Godło Tadżykistanu

Flaga Tadżykistanu

 

Rodziny więźniów z kolonii karnej w Khujand mówią o przemocy wobec swoich bliskichKrewni niektórych więźniów, którzy zostali przeniesieni z kolonii karnych z Duszanbe i Vahdat do kolonii karnej w Khujand, mówią o ciężkich pobiciach więźniów i przemocy jaka jest stosowana wobec więźniów w tej kolonii karnej. W dniu 7 listopada br. Rodziny więźniów złożyły skargę w tej sprawie do biura Prokuratora Generalnego oraz do Biura Praw Człowieka w Duszanbe.

 

Jak podaje koalicja organizacji pozarządowych działających przeciwko torturom, z kolonii karnych w Duszanbe i Vahdat do kolonii karnej w Khujand zostało przeniesionych 23 więźniów. Podobno jest wśród nich czterech więźniów którzy byli świadkami w śmierci Hamza Ikromzoda.

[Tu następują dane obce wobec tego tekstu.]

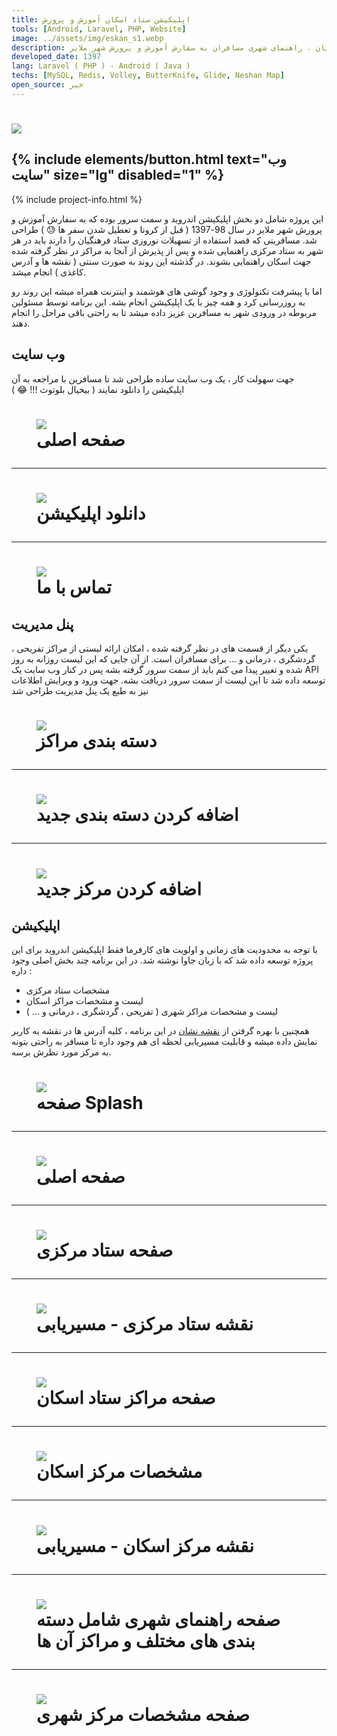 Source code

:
 ```yaml
---
title: اپلیکیشن ستاد اسکان آموزش و پرورش
tools: [Android, Laravel, PHP, Website]
image: ../assets/img/eskan_s1.webp
description: اپلیکیشن اندروید ستاد اسکان نوروزی فرهنگیان ، راهنمای شهری مسافران به سفارش آموزش و پرورش شهر ملایر
developed_date: 1397
lang: Laravel ( PHP ) - Android ( Java )
techs: [MySQL, Redis, Volley, ButterKnife, Glide, Neshan Map]
open_source: خیر
---
```


<h1 class="center">
<img src="../assets/img/eskan_s1.webp"/>
</h1>

<h2 class="center">
{% include elements/button.html text="وب سایت" size="lg" disabled="1" %}
</h2>

{% include project-info.html %}

این پروژه شامل دو بخش اپلیکیشن اندروید و سمت سرور بوده که به سفارش آموزش و پرورش شهر ملایر در سال 98-1397 ( قبل از کرونا و تعطیل شدن سفر ها 😓 ) طراحی شد. مسافرینی که قصد استفاده از تسهیلات نوروزی ستاد فرهنگیان را دارند باید در هر شهر به ستاد مرکزی راهنمایی شده و پس از پذیرش از آنجا به مراکز در نظر گرفته شده جهت اسکان راهنمایی بشوند. در گذشته این روند به صورت سنتی ( نقشه ها و آدرس کاغذی ) انجام میشد.

اما با پیشرفت تکنولوژی و وجود گوشی های هوشمند و اینترنت همراه میشه این روند رو به روزرسانی کرد و همه چیز با یک اپلیکیشن انجام بشه. این برنامه توسط مسئولین مربوطه در ورودی شهر به مسافرین عزیز داده میشد تا به راحتی باقی مراحل را انجام دهند.

## وب سایت

جهت سهولت کار ، یک وب سایت ساده طراحی شد تا مسافرین با مراجعه به آن اپلیکیشن را دانلود نمایند ( بیخیال بلوتوث !!! 😂 )

<h1 class="center">
<figure>
<img src="../assets/img/eskan_s1.webp"/>
<figcaption>صفحه اصلی</figcaption>
</figure>
</h1>

<hr>

<h1 class="center">
<figure>
<img src="../assets/img/eskan_s2.webp"/>
<figcaption>دانلود اپلیکیشن</figcaption>
</figure>
</h1>

<hr>

<h1 class="center">
<figure>
<img src="../assets/img/eskan_s3.webp"/>
<figcaption>تماس با ما</figcaption>
</figure>
</h1>

## پنل مدیریت

یکی دیگر از قسمت های در نظر گرفته شده ، امکان ارائه لیستی از مراکز تفریحی ، گردشگری ، درمانی و ... برای مسافران است. از آن جایی که این لیست روزانه به روز شده و تغییر پیدا می کنم باید از سمت سرور گرفته بشه پس در کنار وب سایت یک API توسعه داده شد تا این لیست از سمت سرور دریافت بشه. جهت ورود و ویرایش اطلاعات نیز به طبع یک پنل مدیریت طراحی شد

<h1 class="center">
<figure>
<img src="../assets/img/eskan_s4.webp"/>
<figcaption>دسته بندی مراکز</figcaption>
</figure>
</h1>

<hr>

<h1 class="center">
<figure>
<img src="../assets/img/eskan_s5.webp"/>
<figcaption>اضافه کردن دسته بندی جدید</figcaption>
</figure>
</h1>

<hr>

<h1 class="center">
<figure>
<img src="../assets/img/eskan_s6.webp"/>
<figcaption>اضافه کردن مرکز جدید</figcaption>
</figure>
</h1>

## اپلیکیشن

با توجه به محدودیت های زمانی و اولویت های کارفرما فقط اپلیکیشن اندروید برای این پروژه توسعه داده شد که با زبان جاوا نوشته شد. در این برنامه چند بخش اصلی وجود داره :

- مشخصات ستاد مرکزی
- لیست و مشخصات مراکز اسکان
- لیست و مشخصات مراکز شهری ( تفریحی ، گردشگری ، درمانی و ... )

همچنین با بهره گرفتن از [نقشه نشان](https://neshan.org/) در این برنامه ، کلیه آدرس ها در نقشه به کاربر نمایش داده میشه و قابلیت مسیریابی لحظه ای هم وجود داره تا مسافر به راحتی بتونه به مرکز مورد نظرش برسه.

<h1 class="center">
<figure>
<img src="../assets/img/eskan_a1.webp"/>
<figcaption>صفحه Splash</figcaption>
</figure>
</h1>

<hr>

<h1 class="center">
<figure>
<img src="../assets/img/eskan_a2.webp"/>
<figcaption>صفحه اصلی</figcaption>
</figure>
</h1>

<hr>

<h1 class="center">
<figure>
<img src="../assets/img/eskan_a3.webp"/>
<figcaption>صفحه ستاد مرکزی</figcaption>
</figure>
</h1>

<hr>

<h1 class="center">
<figure>
<img src="../assets/img/eskan_a4.webp"/>
<figcaption>نقشه ستاد مرکزی - مسیریابی</figcaption>
</figure>
</h1>

<hr>

<h1 class="center">
<figure>
<img src="../assets/img/eskan_a5.webp"/>
<figcaption>صفحه مراکز ستاد اسکان</figcaption>
</figure>
</h1>

<hr>

<h1 class="center">
<figure>
<img src="../assets/img/eskan_a6.webp"/>
<figcaption>مشخصات مرکز اسکان</figcaption>
</figure>
</h1>

<hr>

<h1 class="center">
<figure>
<img src="../assets/img/eskan_a7.webp"/>
<figcaption>نقشه مرکز اسکان - مسیریابی</figcaption>
</figure>
</h1>

<hr>

<h1 class="center">
<figure>
<img src="../assets/img/eskan_a8.webp"/>
<figcaption>صفحه راهنمای شهری شامل دسته بندی های مختلف و مراکز آن ها</figcaption>
</figure>
</h1>

<hr>

<h1 class="center">
<figure>
<img src="../assets/img/eskan_a9.webp"/>
<figcaption>صفحه مشخصات مرکز شهری</figcaption>
</figure>
</h1>
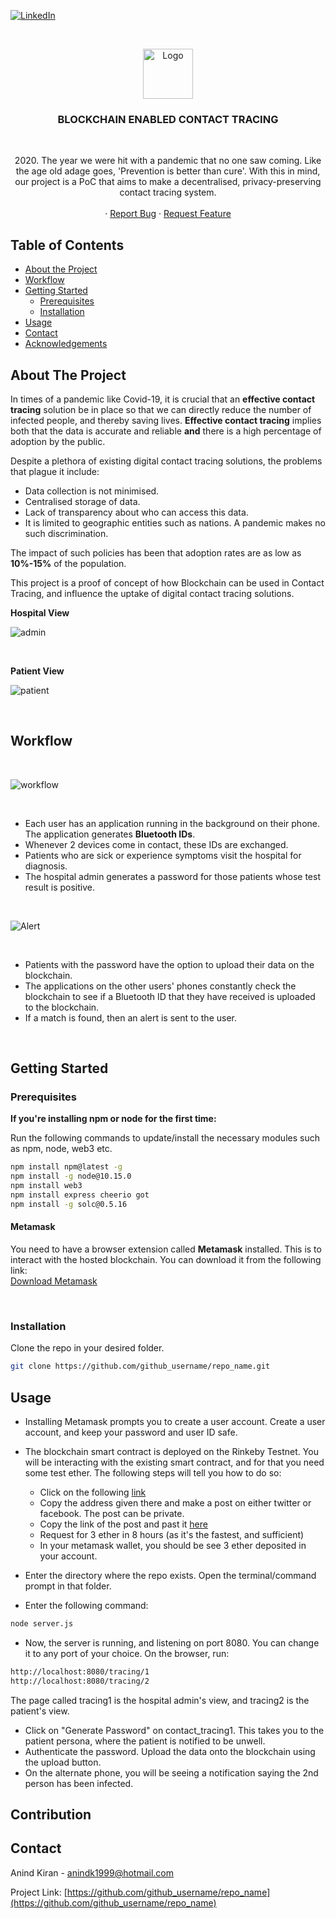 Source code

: <!-- PROJECT SHIELDS -->
<!--
*** I'm using markdown "reference style" links for readability.
*** Reference links are enclosed in brackets [ ] instead of parentheses ( ).
*** See the bottom of this document for the declaration of the reference variables
*** for contributors-url, forks-url, etc. This is an optional, concise syntax you may use.
*** https://www.markdownguide.org/basic-syntax/#reference-style-links
-->
[![LinkedIn][linkedin-shield]][linkedin-url]



<!-- PROJECT LOGO -->
<br />
<p align="center">
  <a href="https://github.com/github_username/repo_name">
    <img src="Picture1.svg" alt="Logo" width="80" height="80">
  </a>

  <h3 align="center">BLOCKCHAIN ENABLED CONTACT TRACING</h3>
  <br />

  <p align="center">
    2020. The year we were hit with a pandemic that no one saw coming. Like the age old adage goes, 'Prevention is better than cure'. With this in mind, our project is a PoC that aims to make a decentralised, privacy-preserving contact tracing system. 
    <br />
    <!-- <a href="https://github.com/github_username/repo_name"><strong>Explore the docs »</strong></a> -->
    <br />
    <!-- <a href="https://github.com/github_username/repo_name">View Demo</a> -->
    ·
    <a href="https://github.com/github_username/repo_name/issues">Report Bug</a>
    ·
    <a href="https://github.com/github_username/repo_name/issues">Request Feature</a>
  </p>
</p>



<!-- TABLE OF CONTENTS -->
## Table of Contents

* [About the Project](#about-the-project)
* [Workflow](#Workflow)  
* [Getting Started](#getting-started)
  * [Prerequisites](#prerequisites)
  * [Installation](#installation)
* [Usage](#usage)
* [Contact](#contact)
* [Acknowledgements](#acknowledgements)



<!-- ABOUT THE PROJECT -->
## About The Project
In times of a pandemic like Covid-19, it is crucial that an **effective contact tracing** solution be in place so that we can directly reduce the number of infected people, and thereby saving lives. **Effective contact tracing** implies both that the data is accurate and reliable **and** there is a high percentage of adoption by the public.  

Despite a plethora of existing digital contact tracing solutions, the problems that plague it include:

* Data collection is not minimised.
* Centralised storage of data.
* Lack of transparency about who can access this data.
* It is limited to geographic entities such as nations. A pandemic makes no such discrimination. 

The impact of such policies has been that adoption rates are as low as **10%-15%** of the population. 

This project is a proof of concept of how Blockchain can be used in Contact Tracing, and influence the uptake of digital contact tracing solutions.

<!-- [![Product Name Screen Shot][product-screenshot]](https://example.com) -->

<!-- Here's a blank template to get started:
**To avoid retyping too much info. Do a search and replace with your text editor for the following:**
`github_username`, `repo_name`, `twitter_handle`, `email` -->

**Hospital View**

![admin](hospital_view.gif)

<br>


**Patient View**

![patient](patient_view.gif)

<br>

## Workflow

<br>

![workflow](workflow.gif) 

<br>

* Each user has an application running in the background on their phone. The application generates **Bluetooth IDs**.
* Whenever 2 devices come in contact, these IDs are exchanged.  
* Patients who are sick or experience symptoms visit the hospital for diagnosis. 
* The hospital admin generates a password for those patients whose test result is positive. 

<br>

![Alert](alert_generation.gif)

<br>

* Patients with the password have the option to upload their data on the blockchain. 
* The applications on the other users' phones constantly check the blockchain to see if a Bluetooth ID that they have received is uploaded to the blockchain. 
* If a match is found, then an alert is sent to the user. 

<!-- GETTING STARTED -->
<br>

## Getting Started

### Prerequisites

<!-- The blockchain can either deployed locally on your machine, or you can interact with an already hosted blockchain. You can also host your won blockchain. The specific commands can be found in the relevant subheadings. The following commands are common for both cases.  -->

**If you're installing npm or node for the first time:** 


Run the following commands to update/install the necessary modules such as npm, node, web3 etc.

```sh
npm install npm@latest -g
npm install -g node@10.15.0
npm install web3 
npm install express cheerio got
npm install -g solc@0.5.16
```

#### Metamask 
You need to have a browser extension called **Metamask** installed. This is to interact with the hosted blockchain. You can download it from the following link:
<br>
<a href = "https://metamask.io/">Download Metamask</a>

<br>

### Installation

Clone the repo in your desired folder.
```sh
git clone https://github.com/github_username/repo_name.git
```


<!-- USAGE EXAMPLES -->
## Usage
* Installing Metamask prompts you to create a user account. Create a user account, and keep your password and user ID safe. 
* The blockchain smart contract is deployed on the Rinkeby Testnet. You will be interacting with the existing smart contract, and for that you need some test ether. The following steps will tell you how to do so: 
    * Click on the following <a href = "">link</a>
    * Copy the address given there and make a post on either twitter or facebook. The post can be private. 
    * Copy the link of the post and past it <a href = "">here</a>
    * Request for 3 ether in 8 hours (as it's the fastest, and sufficient)
    * In your metamask wallet, you should be see 3 ether deposited in your account. 


* Enter the directory where the repo exists. Open the terminal/command prompt in that folder. 
* Enter the following command: 
```sh
node server.js
```
* Now, the server is running, and listening on port 8080. You can change it to any port of your choice. 
On the browser, run:
```sh
http://localhost:8080/tracing/1
http://localhost:8080/tracing/2
```
The page called tracing1 is the hospital admin's view, and tracing2 is the patient's view. 
* Click on "Generate Password" on contact_tracing1. This takes you to the patient persona, where the patient is notified to be unwell. 
* Authenticate the password. Upload the data onto the blockchain using the upload button. 
* On the alternate phone, you will be seeing a notification saying the 2nd person has been infected.  

<!-- Use this space to show useful examples of how a project can be used. Additional screenshots, code examples and demos work well in this space. You may also link to more resources. -->

<!-- _For more examples, please refer to the [Documentation](https://example.com)_ -->



<!-- ROADMAP 
## Roadmap

See the [open issues](https://github.com/github_username/repo_name/issues) for a list of proposed features (and known issues).
-->


<!-- CONTRIBUTING -->
## Contribution



<!-- CONTACT -->
## Contact

Anind Kiran  - anindk1999@hotmail.com

Project Link: [https://github.com/github_username/repo_name](https://github.com/github_username/repo_name)



<!-- ACKNOWLEDGEMENTS 
## Acknowledgements

* []()
* []()
* []()
-->




<!-- MARKDOWN LINKS & IMAGES -->
<!-- https://www.markdownguide.org/basic-syntax/#reference-style-links -->

[linkedin-shield]: https://img.shields.io/badge/-LinkedIn-black.svg?style=flat-square&logo=linkedin&colorB=555
[linkedin-url]: https://www.linkedin.com/in/anind-k-621447197/
[product-screenshot]: images/screenshot.png

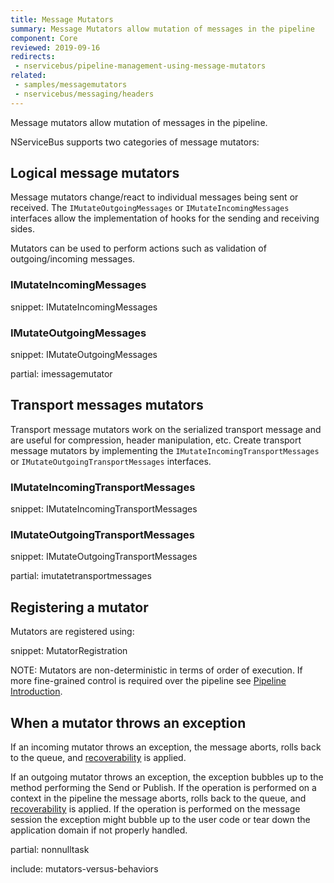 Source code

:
 ```yaml
---
title: Message Mutators
summary: Message Mutators allow mutation of messages in the pipeline
component: Core
reviewed: 2019-09-16
redirects:
 - nservicebus/pipeline-management-using-message-mutators
related:
 - samples/messagemutators
 - nservicebus/messaging/headers
---
```


Message mutators allow mutation of messages in the pipeline.

NServiceBus supports two categories of message mutators:


## Logical message mutators

Message mutators change/react to individual messages being sent or received. The `IMutateOutgoingMessages` or `IMutateIncomingMessages` interfaces allow the implementation of hooks for the sending and receiving sides.

Mutators can be used to perform actions such as validation of outgoing/incoming messages.


### IMutateIncomingMessages

snippet: IMutateIncomingMessages


### IMutateOutgoingMessages

snippet: IMutateOutgoingMessages


partial: imessagemutator


## Transport messages mutators

Transport message mutators work on the serialized transport message and are useful for compression, header manipulation, etc.
Create transport message mutators by implementing the `IMutateIncomingTransportMessages` or `IMutateOutgoingTransportMessages` interfaces.


### IMutateIncomingTransportMessages

snippet: IMutateIncomingTransportMessages


### IMutateOutgoingTransportMessages

snippet: IMutateOutgoingTransportMessages


partial: imutatetransportmessages


## Registering a mutator

Mutators are registered using:

snippet: MutatorRegistration

NOTE: Mutators are non-deterministic in terms of order of execution. If more fine-grained control is required over the pipeline see [Pipeline Introduction](/nservicebus/pipeline/manipulate-with-behaviors.md).


## When a mutator throws an exception

If an incoming mutator throws an exception, the message aborts, rolls back to the queue, and [recoverability](/nservicebus/recoverability/) is applied.

If an outgoing mutator throws an exception, the exception bubbles up to the method performing the Send or Publish. If the operation is performed on a context in the pipeline the message aborts, rolls back to the queue, and [recoverability](/nservicebus/recoverability/) is applied. If the operation is performed on the message session the exception might bubble up to the user code or tear down the application domain if not properly handled.

partial: nonnulltask

include: mutators-versus-behaviors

Mahmoud Rizoyev mówi, że jego syn, Sunatullo Rizoyev pod presją strażników został przeniesiony z Duszanbe do Khujand, a następnie został brutalnie pobity w kolonii karnej w Khujand.

„Kiedy śledczy przyjechali do koloni karnej w  mój syn powiedział im, że widział, jak Hamza Ikromzoda został pobity na śmierć, i że nie zmieni swoich zeznań w tej sprawie. Teraz jego stan zdrowia jest bardzo poważny” mówi ojciec jednego z pobitych, Mahmoud Rizoyev

"Kiedy badacze doszli do kolonii karnej, mój syn powiedział, że Hamza Ikromzoda został pobity na śmierć, a on widział. A on nie miał zamiaru zmienić zeznania, "Mahmoud Rizoyev powiedział, podkreślając, że jego syn jest obecnie w poważnym stanie zdrowia.

Przypominamy, że  Hamza Ikromzoda zmarł w kolonii karnej w Duszanbe 20 września. Krewni Hamzy twierdzą, że był torturowany. Mówią, że na jego ciele zauważyć można było zobaczyć ślady tortur, w tym oparzenia spowodowane rozgrzanym żelazkiem.

Władze tadżyckie odrzucanją te zarzuty. Utrzymują oni, że Ikromzoda popełnił samobójstwo przez powieszenie a znaki na jego ciele spowodowane były rozpaczliwe próby ożywienia go po tym jak został znaleziony.